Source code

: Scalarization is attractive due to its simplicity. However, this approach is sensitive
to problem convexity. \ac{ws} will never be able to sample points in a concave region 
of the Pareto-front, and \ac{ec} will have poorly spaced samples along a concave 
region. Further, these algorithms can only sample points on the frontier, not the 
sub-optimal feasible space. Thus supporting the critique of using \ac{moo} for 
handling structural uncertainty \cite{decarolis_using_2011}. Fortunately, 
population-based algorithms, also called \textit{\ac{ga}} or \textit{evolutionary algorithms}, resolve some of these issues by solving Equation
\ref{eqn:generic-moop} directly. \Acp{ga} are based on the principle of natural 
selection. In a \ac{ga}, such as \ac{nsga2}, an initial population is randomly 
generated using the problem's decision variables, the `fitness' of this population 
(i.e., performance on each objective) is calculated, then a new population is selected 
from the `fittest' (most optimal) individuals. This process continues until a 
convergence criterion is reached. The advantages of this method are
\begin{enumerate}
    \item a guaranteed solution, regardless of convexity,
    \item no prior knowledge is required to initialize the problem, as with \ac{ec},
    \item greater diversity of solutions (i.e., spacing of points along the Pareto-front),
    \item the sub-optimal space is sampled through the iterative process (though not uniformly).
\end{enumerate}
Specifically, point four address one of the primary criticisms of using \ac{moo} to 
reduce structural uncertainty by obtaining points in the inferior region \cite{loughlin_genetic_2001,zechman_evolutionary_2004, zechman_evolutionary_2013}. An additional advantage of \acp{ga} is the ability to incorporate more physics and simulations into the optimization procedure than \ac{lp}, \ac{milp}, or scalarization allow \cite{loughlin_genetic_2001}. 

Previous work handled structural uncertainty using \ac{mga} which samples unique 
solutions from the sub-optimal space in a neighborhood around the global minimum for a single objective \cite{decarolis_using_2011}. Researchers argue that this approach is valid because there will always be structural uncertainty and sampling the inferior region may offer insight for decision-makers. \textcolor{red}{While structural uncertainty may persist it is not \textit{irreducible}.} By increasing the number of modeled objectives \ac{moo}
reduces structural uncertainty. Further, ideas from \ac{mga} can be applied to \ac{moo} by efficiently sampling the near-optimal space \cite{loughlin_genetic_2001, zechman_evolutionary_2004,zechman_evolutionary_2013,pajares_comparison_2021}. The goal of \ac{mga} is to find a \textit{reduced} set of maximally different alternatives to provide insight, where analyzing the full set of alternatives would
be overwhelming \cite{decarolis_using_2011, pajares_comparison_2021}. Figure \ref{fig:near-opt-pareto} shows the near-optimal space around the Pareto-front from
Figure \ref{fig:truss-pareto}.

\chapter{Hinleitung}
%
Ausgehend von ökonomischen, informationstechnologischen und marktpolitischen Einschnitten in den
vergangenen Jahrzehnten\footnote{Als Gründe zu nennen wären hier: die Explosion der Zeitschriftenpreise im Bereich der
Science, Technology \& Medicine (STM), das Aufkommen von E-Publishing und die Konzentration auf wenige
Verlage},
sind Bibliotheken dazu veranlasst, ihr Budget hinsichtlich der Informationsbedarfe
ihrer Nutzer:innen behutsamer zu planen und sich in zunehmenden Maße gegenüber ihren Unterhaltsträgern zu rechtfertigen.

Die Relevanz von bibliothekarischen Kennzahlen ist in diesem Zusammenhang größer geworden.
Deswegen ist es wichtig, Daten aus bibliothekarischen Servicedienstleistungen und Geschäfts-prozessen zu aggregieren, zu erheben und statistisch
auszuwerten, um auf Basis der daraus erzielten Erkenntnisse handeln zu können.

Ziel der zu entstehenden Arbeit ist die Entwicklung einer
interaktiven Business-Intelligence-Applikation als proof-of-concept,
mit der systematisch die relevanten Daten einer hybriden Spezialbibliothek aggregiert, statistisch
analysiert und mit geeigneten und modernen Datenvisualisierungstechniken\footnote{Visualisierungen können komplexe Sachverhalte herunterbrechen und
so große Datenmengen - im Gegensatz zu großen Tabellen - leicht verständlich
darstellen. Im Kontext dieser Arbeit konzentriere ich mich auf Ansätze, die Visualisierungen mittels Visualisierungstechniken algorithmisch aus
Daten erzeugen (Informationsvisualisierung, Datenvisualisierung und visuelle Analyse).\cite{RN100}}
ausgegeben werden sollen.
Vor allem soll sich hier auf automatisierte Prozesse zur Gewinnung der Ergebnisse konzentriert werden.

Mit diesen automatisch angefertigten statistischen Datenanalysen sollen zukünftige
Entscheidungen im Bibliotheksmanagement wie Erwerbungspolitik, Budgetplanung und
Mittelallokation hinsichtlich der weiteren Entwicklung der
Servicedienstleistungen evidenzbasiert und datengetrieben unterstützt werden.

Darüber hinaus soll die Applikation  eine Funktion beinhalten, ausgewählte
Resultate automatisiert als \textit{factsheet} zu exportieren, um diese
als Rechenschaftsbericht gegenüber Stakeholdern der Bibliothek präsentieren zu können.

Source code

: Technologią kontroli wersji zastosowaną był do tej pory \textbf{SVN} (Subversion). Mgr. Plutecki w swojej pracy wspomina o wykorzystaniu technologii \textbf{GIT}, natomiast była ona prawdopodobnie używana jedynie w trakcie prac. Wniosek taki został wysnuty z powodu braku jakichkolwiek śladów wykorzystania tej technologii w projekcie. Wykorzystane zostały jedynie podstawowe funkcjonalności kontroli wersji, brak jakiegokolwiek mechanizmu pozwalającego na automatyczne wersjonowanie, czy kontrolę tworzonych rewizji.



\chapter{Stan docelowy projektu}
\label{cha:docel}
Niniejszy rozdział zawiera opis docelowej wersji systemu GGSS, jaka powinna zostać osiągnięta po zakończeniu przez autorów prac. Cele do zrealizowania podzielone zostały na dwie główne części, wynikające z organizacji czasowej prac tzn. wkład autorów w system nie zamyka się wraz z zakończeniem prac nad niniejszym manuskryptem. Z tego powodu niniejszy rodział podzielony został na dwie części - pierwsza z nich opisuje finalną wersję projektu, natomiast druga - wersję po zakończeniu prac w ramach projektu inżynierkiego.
*****
_Exercise aim:_
Retype only this portion of the data above: the line containing "guaranteed solution, regardless", the line containing "Specifically, point four", and all lines between them, exactly.

_Response:_
    \item a guaranteed solution, regardless of convexity,
    \item no prior knowledge is required to initialize the problem, as with \ac{ec},
    \item greater diversity of solutions (i.e., spacing of points along the Pareto-front),
    \item the sub-optimal space is sampled through the iterative process (though not uniformly).
\end{enumerate}
Specifically, point four address one of the primary criticisms of using \ac{moo} to 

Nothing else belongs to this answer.